■ What needs to be done:
Reproduce the lines below exactly, from the one containing "with the corresponding" through the one containing "completed enveloping algebra", both included. Leave out any pictures.

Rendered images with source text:
________________________

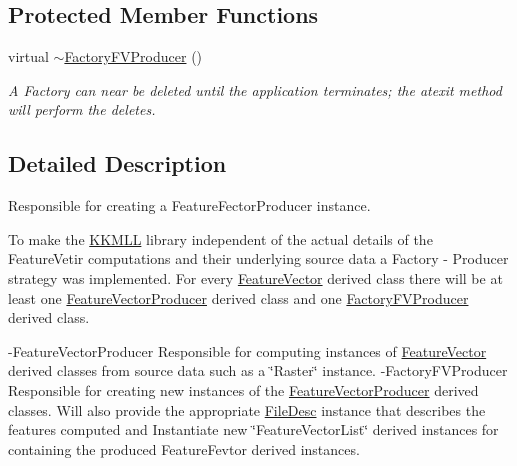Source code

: \subsection*{Protected Member Functions}
\begin{DoxyCompactItemize}
\item 
virtual \hyperlink{class_k_k_m_l_l_1_1_factory_f_v_producer_a2103d5639265b3aa1953310c4a6e8021}{$\sim$\+Factory\+F\+V\+Producer} ()
\begin{DoxyCompactList}\small\item\em A Factory can near be deleted until the application terminates; the atexit method will perform the deletes. \end{DoxyCompactList}\end{DoxyCompactItemize}


\subsection{Detailed Description}
Responsible for creating a Feature\+Fector\+Producer instance. 

To make the \textquotesingle{}\hyperlink{namespace_k_k_m_l_l}{K\+K\+M\+LL}\textquotesingle{} library independent of the actual details of the Feature\+Vetir computations and their underlying source data a Factory -\/ Producer strategy was implemented. For every \hyperlink{class_k_k_m_l_l_1_1_feature_vector}{Feature\+Vector} derived class there will be at least one \textquotesingle{}\hyperlink{class_k_k_m_l_l_1_1_feature_vector_producer}{Feature\+Vector\+Producer}\textquotesingle{} derived class and one \textquotesingle{}\hyperlink{class_k_k_m_l_l_1_1_factory_f_v_producer}{Factory\+F\+V\+Producer}\textquotesingle{} derived class.

-\/\+Feature\+Vector\+Producer Responsible for computing instances of \textquotesingle{}\hyperlink{class_k_k_m_l_l_1_1_feature_vector}{Feature\+Vector}\textquotesingle{} derived classes from source data such as a \char`\"{}\+Raster\char`\"{} instance. -\/\+Factory\+F\+V\+Producer Responsible for creating new instances of the \textquotesingle{}\hyperlink{class_k_k_m_l_l_1_1_feature_vector_producer}{Feature\+Vector\+Producer}\textquotesingle{} derived classes. Will also provide the appropriate \textquotesingle{}\hyperlink{class_k_k_m_l_l_1_1_file_desc}{File\+Desc}\textquotesingle{} instance that describes the features computed and Instantiate new \char`\"{}\+Feature\+Vector\+List\char`\"{} derived instances for containing the produced Feature\+Fevtor derived instances.

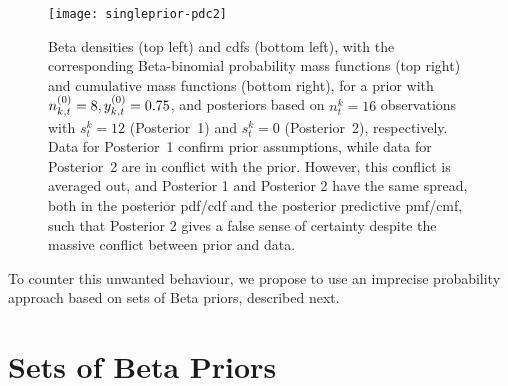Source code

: \documentclass[12pt, a4paper]{elsarticle}
\begin{document}
\begin{figure}
\texttt{[image: singleprior-pdc2]}
\caption{Beta densities (top left) and cdfs (bottom left),
with the corresponding Beta-binomial probability mass functions (top right) and cumulative mass functions (bottom right),
for a prior with $n^{(0)}_{k,t} = 8, y^{(0)}_{k,t} = 0.75$,
and posteriors based on $n^k_t=16$ observations with $s^k_t=12$ (Posterior~1) and $s^k_t=0$ (Posterior~2), respectively.
Data for Posterior~1 confirm prior assumptions,
while data for Posterior~2 are in conflict with the prior.
However, this conflict is averaged out,
and Posterior 1 and Posterior 2 have the same spread, both in the posterior pdf/cdf and the posterior predictive pmf/cmf,
such that Posterior 2 gives a false sense of certainty despite the massive conflict between prior and data.}
\label{fig:singleprior-pdc}
\end{figure}

To counter this unwanted behaviour,
we propose to use an imprecise probability approach
based on sets of Beta priors, described next.


\section{Sets of Beta Priors}
\label{sec:setsofbetapriors}
\end{document}
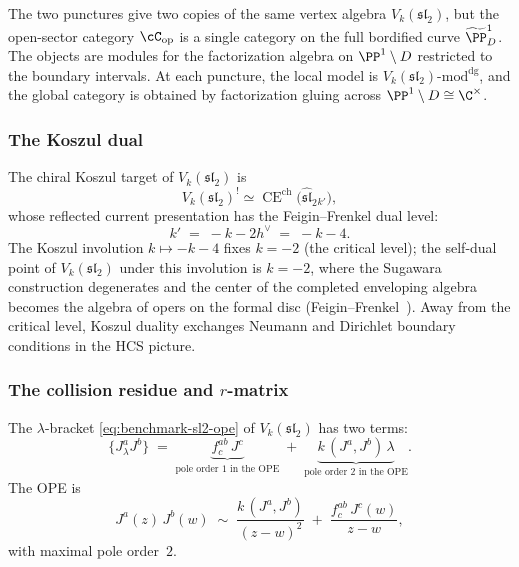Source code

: \begin{remark}
\label{rem:benchmark-two-copies}
The two punctures give two copies of the same vertex algebra
$V_k(\mathfrak{sl}_2)$, but the open-sector category
$\cC_{\mathrm{op}}$ is a single category on the full bordified
curve $\widetilde{\PP}^1_D$. The objects are modules for the
factorization algebra on $\PP^1 \setminus D$ restricted to
the boundary intervals. At each puncture, the local model is
$V_k(\mathfrak{sl}_2)\text{-mod}^{\mathrm{dg}}$, and the global
category is obtained by factorization gluing across
$\PP^1 \setminus D \cong \C^\times$.
\end{remark}


\subsubsection{The Koszul dual}
\label{subsubsec:benchmark-koszul-dual}

The chiral Koszul target of $V_k(\mathfrak{sl}_2)$ is
\[
V_k(\mathfrak{sl}_2)^!
\simeq
\operatorname{CE}^{\mathrm{ch}}\!\bigl(
  \widehat{\mathfrak{sl}}_2{}_{k'}\bigr),
\]
whose reflected current presentation has the Feigin--Frenkel dual level:
\begin{equation}\label{eq:benchmark-koszul-dual-level}
 k'
 \;=\;
 -k - 2h^\vee
 \;=\;
 -k - 4.
\end{equation}
The Koszul involution $k \mapsto -k-4$ fixes $k = -2$
(the critical level); the self-dual point of
$V_k(\mathfrak{sl}_2)$ under this involution is $k = -2$, where
the Sugawara construction degenerates and the center of the
completed enveloping algebra becomes the algebra of opers on the
formal disc (Feigin--Frenkel~\cite{FBZ04}). Away from
the critical level, Koszul duality exchanges Neumann and Dirichlet
boundary conditions in the HCS picture.


\subsubsection{The collision residue and $r$-matrix}
\label{subsubsec:benchmark-r-matrix}

The $\lambda$-bracket
\eqref{eq:benchmark-sl2-ope}
of $V_k(\mathfrak{sl}_2)$ has two terms:
\[
 \{J^a_\lambda J^b\}
 \;=\;
 \underbrace{f^{ab}_c\, J^c}_{\text{pole order }1
 \text{ in the OPE}}
 \;+\;
 \underbrace{k\,(J^a, J^b)\,\lambda}_{\text{pole order }2
 \text{ in the OPE}}.
\]
The OPE is
\begin{equation}\label{eq:benchmark-sl2-ope-explicit}
 J^a(z)\, J^b(w)
 \;\sim\;
 \frac{k\,(J^a, J^b)}{(z-w)^2}
 \;+\;
 \frac{f^{ab}_c\, J^c(w)}{z-w},
\end{equation}
with maximal pole order~$2$.

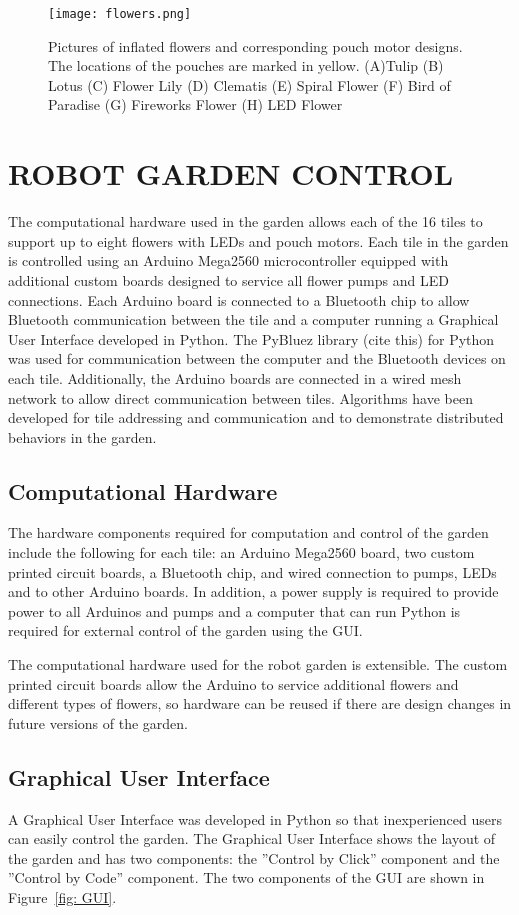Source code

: \documentclass[letterpaper, 10 pt, conference]{ieeeconf}  %
\begin{document}
\begin{figure}[thpb]
	\centering
	\texttt{[image: flowers.png]}
	\caption{Pictures of inflated flowers and corresponding pouch motor designs. The locations of the pouches are marked in yellow. (A)Tulip (B) Lotus (C) Flower Lily (D) Clematis (E) Spiral Flower (F) Bird of Paradise (G) Fireworks Flower (H) LED Flower }
	\label{flowers}
\end{figure}

\section{ROBOT GARDEN CONTROL}
The computational hardware used in the garden allows each of the 16 tiles to support up to eight flowers with LEDs and pouch motors.  Each tile in the garden is controlled using an Arduino Mega2560 microcontroller equipped with additional custom boards designed to service all flower pumps and LED connections.  Each Arduino board is connected to a Bluetooth chip to allow Bluetooth communication between the tile and a computer running a Graphical User Interface developed in Python.  The PyBluez library (cite this) for Python was used for communication between the computer and the Bluetooth devices on each tile.  Additionally, the Arduino boards are connected in a wired mesh network to allow direct communication between tiles.  Algorithms have been developed for tile addressing and communication and to demonstrate distributed behaviors in the garden.


\subsection{\textbf{Computational Hardware}} 
The hardware components required for computation and control of the garden include the following for each tile: an Arduino Mega2560 board, two custom printed circuit boards, a Bluetooth chip, and wired connection to pumps, LEDs and to other Arduino boards.  In addition, a power supply is required to provide power to all Arduinos and pumps and a computer that can run Python is required for external control of the garden using the GUI.

The computational hardware used for the robot garden is extensible. The custom printed circuit boards allow the Arduino to service additional flowers and different types of flowers, so hardware can be reused if there are design changes in future versions of the garden.

\subsection{\textbf{Graphical User Interface}}
A Graphical User Interface was developed in Python so that inexperienced users can easily control the garden.  The Graphical User Interface shows the layout of the garden and has two components: the ''Control by Click'' component and the ''Control by Code'' component.  The two components of the GUI are shown in Figure~\ref{fig: GUI}.
\end{document}
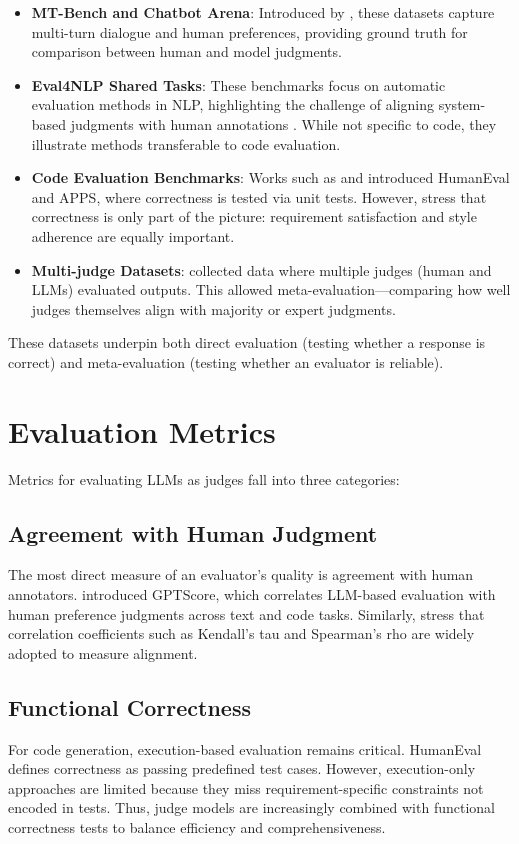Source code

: \begin{itemize}
    \item \textbf{MT-Bench and Chatbot Arena}: Introduced by \citet{zheng2023judgelm}, these datasets capture multi-turn dialogue and human preferences, providing ground truth for comparison between human and model judgments.
    \item \textbf{Eval4NLP Shared Tasks}: These benchmarks focus on automatic evaluation methods in NLP, highlighting the challenge of aligning system-based judgments with human annotations \citep{zeng2023llm}. While not specific to code, they illustrate methods transferable to code evaluation.
    \item \textbf{Code Evaluation Benchmarks}: Works such as \citet{chen2021evaluating} and \citet{hendrycks2021measuring} introduced HumanEval and APPS, where correctness is tested via unit tests. However, \citet{fu2023gptscore} stress that correctness is only part of the picture: requirement satisfaction and style adherence are equally important.
    \item \textbf{Multi-judge Datasets}: \citet{wang2023aligning} collected data where multiple judges (human and LLMs) evaluated outputs. This allowed meta-evaluation—comparing how well judges themselves align with majority or expert judgments.
\end{itemize}

These datasets underpin both direct evaluation (testing whether a response is correct) and meta-evaluation (testing whether an evaluator is reliable).

\section{Evaluation Metrics}
Metrics for evaluating LLMs as judges fall into three categories:

\subsection{Agreement with Human Judgment}
The most direct measure of an evaluator’s quality is agreement with human annotators. \citet{fu2023gptscore} introduced GPTScore, which correlates LLM-based evaluation with human preference judgments across text and code tasks. Similarly, \citet{xu2023survey} stress that correlation coefficients such as Kendall’s tau and Spearman’s rho are widely adopted to measure alignment.

\subsection{Functional Correctness}
For code generation, execution-based evaluation remains critical. HumanEval \citep{chen2021evaluating} defines correctness as passing predefined test cases. However, execution-only approaches are limited because they miss requirement-specific constraints not encoded in tests. Thus, judge models are increasingly combined with functional correctness tests to balance efficiency and comprehensiveness.

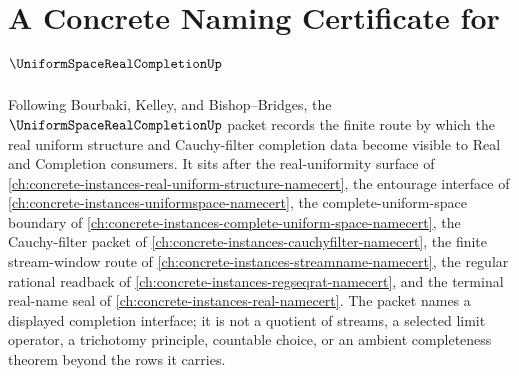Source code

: \chapter{A Concrete Naming Certificate for $\UniformSpaceRealCompletionUp$}
\label{ch:concrete-instances-uniform-space-real-completion-namecert}

Following Bourbaki, Kelley, and Bishop--Bridges, the $\UniformSpaceRealCompletionUp$ packet records the finite route by which the real uniform structure and Cauchy-filter completion data become visible to Real and Completion consumers. It sits after the real-uniformity surface of \autoref{ch:concrete-instances-real-uniform-structure-namecert}, the entourage interface of \autoref{ch:concrete-instances-uniformspace-namecert}, the complete-uniform-space boundary of \autoref{ch:concrete-instances-complete-uniform-space-namecert}, the Cauchy-filter packet of \autoref{ch:concrete-instances-cauchyfilter-namecert}, the finite stream-window route of \autoref{ch:concrete-instances-streamname-namecert}, the regular rational readback of \autoref{ch:concrete-instances-regseqrat-namecert}, and the terminal real-name seal of \autoref{ch:concrete-instances-real-namecert}. The packet names a displayed completion interface; it is not a quotient of streams, a selected limit operator, a trichotomy principle, countable choice, or an ambient completeness theorem beyond the rows it carries.

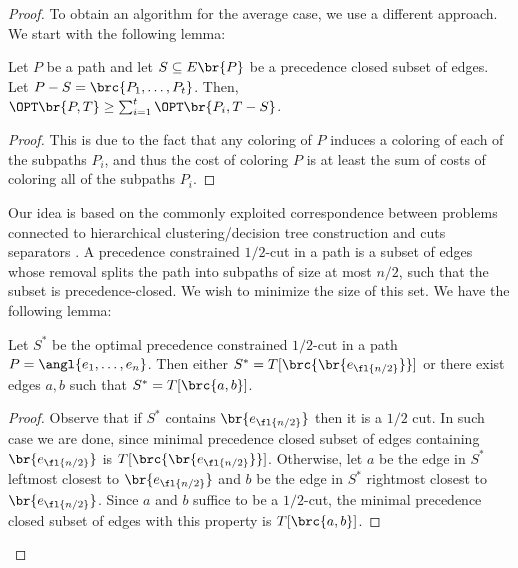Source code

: \begin{proof}
    To obtain an algorithm for the average case, we use a different approach. We start with the following lemma:
    \begin{lemma}\label{ea:lemma:subinstances_avg}
    Let $P$ be a path and let $S\subseteq E\br{P}$ be a precedence closed subset of edges. Let $P-S=\brc{P_1,\dots,P_t}$. Then, $\OPT\br{P, T} \geq \sum_{i=1}^t \OPT\br{P_i, T-S}$.
\end{lemma}
\begin{proof}
    This is due to the fact that any coloring of $P$ induces a coloring of each of the subpaths $P_i$, and thus the cost of coloring $P$ is at least the sum of costs of coloring all of the subpaths $P_i$.
\end{proof}
    Our idea is based on the commonly exploited correspondence between problems connected to hierarchical clustering/decision tree construction and cuts separators \cite{ACostFunctionForSimilarityBasedHierarchicalClustering,ApproximateHierarchicalClusteringViaSparsestCutAndSpreadingMetrics,HierarchicalClusteringObjectiveFunctionsAndAlgorithms,ApproximatingTheAverageCaseGraphSearchProblemWithNonUniformCosts, FastApproximationOfSearchTreesOnTreesWithCentroidTrees, OnTheComplexityOfSearchingInTreesAverageCaseMinimization,ImprovedApproximationAlgorithmsForTheAverageCaseTreeSearchingProblem, TightApproximationBoundsOnASimpleAlgorithmForMinimumAverageSearchTimeInTrees}.
    A precedence constrained $1/2$-cut in a path is a subset of edges whose removal splits the path into subpaths of size at most $n/2$, such that the subset is precedence-closed. We wish to minimize the size of this set. We have the following lemma:
    \begin{lemma}\label{ea:lemma:optimal_half_cut}
    Let $S^*$ be the optimal precedence constrained $1/2$-cut in a path $P=\angl{e_1,\dots, e_n}$. Then either $S^* = T[\brc{\br{e_{\fl{n/2}}}}]$ or there exist edges $a, b$ such that $S^*=T[\brc{a, b}]$.
\end{lemma}
\begin{proof}
    Observe that if $S^*$ contains $\br{e_{\fl{n/2}}}$ then it is a $1/2$ cut. In such case we are done, since minimal precedence closed subset of edges containing $\br{e_{\fl{n/2}}}$ is $T[\brc{\br{e_{\fl{n/2}}}}]$. Otherwise, let $a$ be the edge in $S^*$ leftmost closest to $\br{e_{\fl{n/2}}}$ and $b$ be the edge in $S^*$ rightmost closest to $\br{e_{\fl{n/2}}}$. Since $a$ and $b$ suffice to be a $1/2$-cut, the minimal precedence closed subset of edges with this property is $T[\brc{a, b}]$.

\end{proof}
\end{proof}

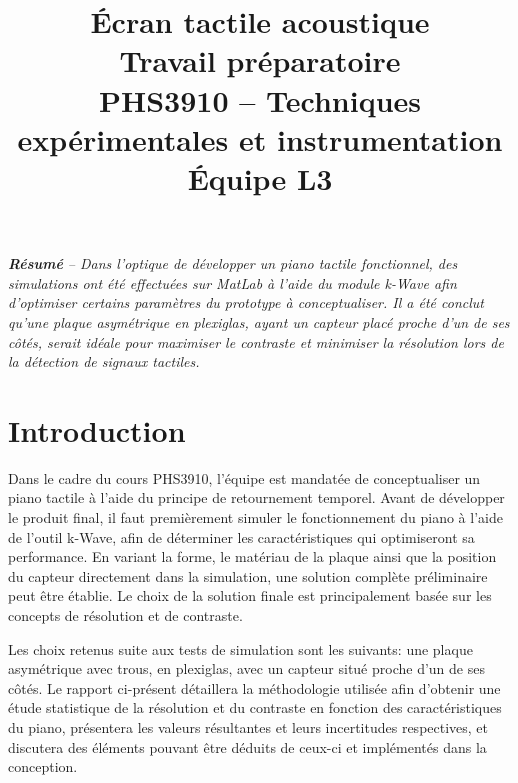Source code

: \documentclass[conference]{IEEEtran}
\begin{document}
\title{Écran tactile acoustique\\
\large Travail préparatoire \\
PHS3910 -- Techniques expérimentales et instrumentation\\ 
Équipe L3}

\author{
\and
{}
\and
{}
\and
{}
}

\maketitle

\textit{\textbf{Résumé} -- Dans l'optique de développer un piano tactile fonctionnel,
des simulations ont été effectuées sur MatLab à l'aide du module k-Wave afin d'optimiser
certains paramètres du prototype à conceptualiser. Il a été conclut qu'une plaque asymétrique en plexiglas, ayant %
un capteur placé proche d'un de ses côtés, serait idéale pour maximiser le contraste et minimiser la résolution 
lors de la détection de signaux tactiles.}


\section{Introduction}
Dans le cadre du cours PHS3910, l'équipe est mandatée de conceptualiser
un piano tactile à l'aide du principe de retournement temporel. Avant
de développer le produit final, il faut premièrement simuler le fonctionnement 
du piano à l'aide de l'outil k-Wave, afin de déterminer les caractéristiques qui 
optimiseront sa performance. En variant la forme, le matériau de 
la plaque ainsi que la position du capteur directement dans la simulation,
une solution complète préliminaire peut être établie. Le choix de la solution finale est
principalement basée sur les concepts de résolution et de contraste.

Les choix retenus suite aux tests de simulation sont les suivants: une plaque
asymétrique avec trous, en plexiglas, avec un capteur situé proche d'un de ses côtés.
Le rapport ci-présent détaillera la méthodologie utilisée afin d'obtenir 
une étude statistique de la résolution et du contraste en fonction des
caractéristiques du piano, présentera les valeurs résultantes et leurs incertitudes 
respectives, et discutera des éléments pouvant être déduits de ceux-ci et implémentés 
dans la conception.
\end{document}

________________________

■ Task result:
with the corresponding Beta-binomial probability mass functions (top right) and cumulative mass functions (bottom right),
for a prior with $n^{(0)}_{k,t} = 8, y^{(0)}_{k,t} = 0.75$,
and posteriors based on $n^k_t=16$ observations with $s^k_t=12$ (Posterior~1) and $s^k_t=0$ (Posterior~2), respectively.
Data for Posterior~1 confirm prior assumptions,
while data for Posterior~2 are in conflict with the prior.
However, this conflict is averaged out,
and Posterior 1 and Posterior 2 have the same spread, both in the posterior pdf/cdf and the posterior predictive pmf/cmf,
such that Posterior 2 gives a false sense of certainty despite the massive conflict between prior and data.}
\label{fig:singleprior-pdc}
\end{figure}

To counter this unwanted behaviour,
we propose to use an imprecise probability approach
based on sets of Beta priors, described next.


\section{Sets of Beta Priors}
\label{sec:setsofbetapriors}
\end{document}
Source code

: \begin{remark}
\label{rem:benchmark-two-copies}
The two punctures give two copies of the same vertex algebra
$V_k(\mathfrak{sl}_2)$, but the open-sector category
$\cC_{\mathrm{op}}$ is a single category on the full bordified
curve $\widetilde{\PP}^1_D$. The objects are modules for the
factorization algebra on $\PP^1 \setminus D$ restricted to
the boundary intervals. At each puncture, the local model is
$V_k(\mathfrak{sl}_2)\text{-mod}^{\mathrm{dg}}$, and the global
category is obtained by factorization gluing across
$\PP^1 \setminus D \cong \C^\times$.
\end{remark}


\subsubsection{The Koszul dual}
\label{subsubsec:benchmark-koszul-dual}

The chiral Koszul target of $V_k(\mathfrak{sl}_2)$ is
\[
V_k(\mathfrak{sl}_2)^!
\simeq
\operatorname{CE}^{\mathrm{ch}}\!\bigl(
  \widehat{\mathfrak{sl}}_2{}_{k'}\bigr),
\]
whose reflected current presentation has the Feigin--Frenkel dual level:
\begin{equation}\label{eq:benchmark-koszul-dual-level}
 k'
 \;=\;
 -k - 2h^\vee
 \;=\;
 -k - 4.
\end{equation}
The Koszul involution $k \mapsto -k-4$ fixes $k = -2$
(the critical level); the self-dual point of
$V_k(\mathfrak{sl}_2)$ under this involution is $k = -2$, where
the Sugawara construction degenerates and the center of the
completed enveloping algebra becomes the algebra of opers on the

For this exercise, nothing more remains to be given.